Você tem que estar preparado para se queimar em sua própria chama: como se renovar sem primeiro tornar-se cinzas?
(F. Nietzsche)

quinta-feira, 19 de setembro de 2013

Cardápio

Foi quando cheguei em casa mais cedo, logo depois do trabalho, nada de bar, ou pizzaria, ou padaria, ou restaurante, ou café, nada de livraria, nem biblioteca, nem cinema, nem casa de amigo. Vim direto pra casa, pois já não aguentava mais estar pensando tanto em você naquele dia, depois de tanto tempo, naquele dia em que você voltou ao meu pensamento simplesmente porque alguém que não era você entrou no mesmo ônibus, alguém que não era você também sentou na última cadeira, alguém que não era você desceu na mesma parada. Pedi sushi. Assisti a mais uns capítulos do seriado. Tomei café. Assisti a um filme. Fiz calabresa. Li um conto. Comi o último pedaço de torta. Liguei a TV. Pedi uma pizza. Coloquei Bethânia. Abri a primeira cerveja.
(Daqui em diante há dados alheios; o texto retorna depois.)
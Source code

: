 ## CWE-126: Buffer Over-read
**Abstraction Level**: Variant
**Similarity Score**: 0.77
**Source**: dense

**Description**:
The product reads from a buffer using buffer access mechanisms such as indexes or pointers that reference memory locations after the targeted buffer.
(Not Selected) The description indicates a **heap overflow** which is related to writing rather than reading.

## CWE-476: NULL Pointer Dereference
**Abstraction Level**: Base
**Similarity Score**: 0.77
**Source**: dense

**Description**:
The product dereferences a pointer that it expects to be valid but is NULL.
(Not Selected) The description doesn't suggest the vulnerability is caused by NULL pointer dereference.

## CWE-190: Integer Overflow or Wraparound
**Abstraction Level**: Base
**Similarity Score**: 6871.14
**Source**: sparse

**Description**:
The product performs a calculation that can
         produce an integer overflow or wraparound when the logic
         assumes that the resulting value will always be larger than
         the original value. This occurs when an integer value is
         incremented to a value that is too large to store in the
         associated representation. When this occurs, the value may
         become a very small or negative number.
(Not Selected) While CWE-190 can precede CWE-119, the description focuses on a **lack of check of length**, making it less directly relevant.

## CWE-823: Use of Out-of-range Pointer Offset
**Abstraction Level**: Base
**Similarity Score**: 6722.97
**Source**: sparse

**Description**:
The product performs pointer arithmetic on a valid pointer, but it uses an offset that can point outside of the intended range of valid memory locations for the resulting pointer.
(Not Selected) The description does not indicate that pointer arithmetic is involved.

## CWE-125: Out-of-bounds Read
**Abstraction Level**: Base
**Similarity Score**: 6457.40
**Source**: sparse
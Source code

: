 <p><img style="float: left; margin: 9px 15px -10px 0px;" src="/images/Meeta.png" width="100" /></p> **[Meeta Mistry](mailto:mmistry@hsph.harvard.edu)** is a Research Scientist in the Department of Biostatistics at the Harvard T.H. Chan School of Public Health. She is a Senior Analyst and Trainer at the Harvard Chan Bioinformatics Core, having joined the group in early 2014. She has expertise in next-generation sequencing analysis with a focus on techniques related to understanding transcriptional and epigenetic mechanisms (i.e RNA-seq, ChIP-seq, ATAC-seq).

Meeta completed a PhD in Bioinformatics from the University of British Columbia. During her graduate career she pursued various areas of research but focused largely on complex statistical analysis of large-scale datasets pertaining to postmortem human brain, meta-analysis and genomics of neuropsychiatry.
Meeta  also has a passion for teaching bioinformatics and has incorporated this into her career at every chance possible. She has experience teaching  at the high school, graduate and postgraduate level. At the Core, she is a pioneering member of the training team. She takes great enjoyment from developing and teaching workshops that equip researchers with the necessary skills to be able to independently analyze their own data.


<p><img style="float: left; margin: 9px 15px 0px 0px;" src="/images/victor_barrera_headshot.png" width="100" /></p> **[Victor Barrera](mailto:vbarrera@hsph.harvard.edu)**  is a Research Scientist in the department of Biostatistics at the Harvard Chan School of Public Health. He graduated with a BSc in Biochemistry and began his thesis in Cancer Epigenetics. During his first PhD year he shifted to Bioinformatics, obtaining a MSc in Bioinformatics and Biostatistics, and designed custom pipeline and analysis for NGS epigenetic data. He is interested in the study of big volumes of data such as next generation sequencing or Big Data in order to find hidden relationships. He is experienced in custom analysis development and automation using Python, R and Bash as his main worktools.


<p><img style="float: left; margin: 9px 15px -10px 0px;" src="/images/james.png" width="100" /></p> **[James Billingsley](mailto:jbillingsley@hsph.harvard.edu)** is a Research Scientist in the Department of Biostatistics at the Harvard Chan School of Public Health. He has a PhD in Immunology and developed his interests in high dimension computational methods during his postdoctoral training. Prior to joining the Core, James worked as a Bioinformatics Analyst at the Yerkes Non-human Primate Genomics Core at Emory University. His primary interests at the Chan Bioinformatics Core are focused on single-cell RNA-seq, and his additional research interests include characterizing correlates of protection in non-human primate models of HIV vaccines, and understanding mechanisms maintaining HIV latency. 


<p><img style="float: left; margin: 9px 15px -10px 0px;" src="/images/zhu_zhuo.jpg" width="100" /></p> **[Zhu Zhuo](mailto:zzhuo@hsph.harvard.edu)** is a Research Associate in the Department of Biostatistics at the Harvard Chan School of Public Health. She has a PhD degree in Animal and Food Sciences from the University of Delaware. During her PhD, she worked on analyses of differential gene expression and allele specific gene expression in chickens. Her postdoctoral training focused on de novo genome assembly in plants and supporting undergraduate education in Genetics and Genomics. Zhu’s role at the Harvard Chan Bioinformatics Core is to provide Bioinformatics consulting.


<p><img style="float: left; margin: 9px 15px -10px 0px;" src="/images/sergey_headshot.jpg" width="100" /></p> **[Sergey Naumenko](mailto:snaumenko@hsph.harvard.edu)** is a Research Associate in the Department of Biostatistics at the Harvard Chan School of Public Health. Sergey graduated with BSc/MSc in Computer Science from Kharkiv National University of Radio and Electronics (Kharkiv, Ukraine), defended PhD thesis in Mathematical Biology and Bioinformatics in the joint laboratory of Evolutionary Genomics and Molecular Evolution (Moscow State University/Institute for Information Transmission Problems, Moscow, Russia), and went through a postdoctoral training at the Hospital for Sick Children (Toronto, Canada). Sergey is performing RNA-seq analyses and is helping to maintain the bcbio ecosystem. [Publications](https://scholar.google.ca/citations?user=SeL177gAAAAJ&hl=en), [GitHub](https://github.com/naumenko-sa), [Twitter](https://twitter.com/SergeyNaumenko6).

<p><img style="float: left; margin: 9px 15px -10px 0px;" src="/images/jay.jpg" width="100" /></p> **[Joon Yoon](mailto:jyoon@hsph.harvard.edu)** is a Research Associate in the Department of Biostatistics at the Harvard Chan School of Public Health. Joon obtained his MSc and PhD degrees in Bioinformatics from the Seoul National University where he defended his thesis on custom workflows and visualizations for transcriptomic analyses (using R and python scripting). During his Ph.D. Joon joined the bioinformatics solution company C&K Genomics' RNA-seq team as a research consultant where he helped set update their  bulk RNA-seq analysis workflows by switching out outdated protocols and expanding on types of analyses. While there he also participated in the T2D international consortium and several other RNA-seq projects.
Como alguém que não era você deve ter feito assim que chegou em casa com alguém que não era eu.

domingo, 15 de setembro de 2013

Pra viver como se fosse fins

Não quero ter a certeza da última vez
quero já ter vivido
e viver pensando nas possibilidades
daquilo que teria sido
se eu tivesse realmente vivido.

segunda-feira, 2 de setembro de 2013

Amórbido

Tenho conseguido me virar bem sem você. Tenho até estado bem, já não encho os outros com meus lamentos, há tempos, apesar de ainda me pegar chorando sozinha. Talvez nem me escutem mais, ou talvez eu que não diga mais nada com nada mesmo. Os amores continuam passando por aqui, mas agora como fantasmas vigilantes à espera da minha, enfim, desistência e rendição. A verdade é que não morro mais por amor, que fiquem a me rondar e fazer companhia, mas não morro. Pois morrer é virar do avesso, é a certeza de nunca mais poder te tocar com as mãos da primeira vez, aquelas que se entrelaçaram, me deixando segura ao atravessar a rua, me querendo pulsante do outro lado, por quanto tempo, por onde fosse, e como desse. Vivendo por amor, cercada pelo que poderia ser, atormentada por fantasmas de possibilidades e pelo amor que um dia foi seu, tenho conseguido até me virar bem. Já não me incomoda você ter me virado as costas.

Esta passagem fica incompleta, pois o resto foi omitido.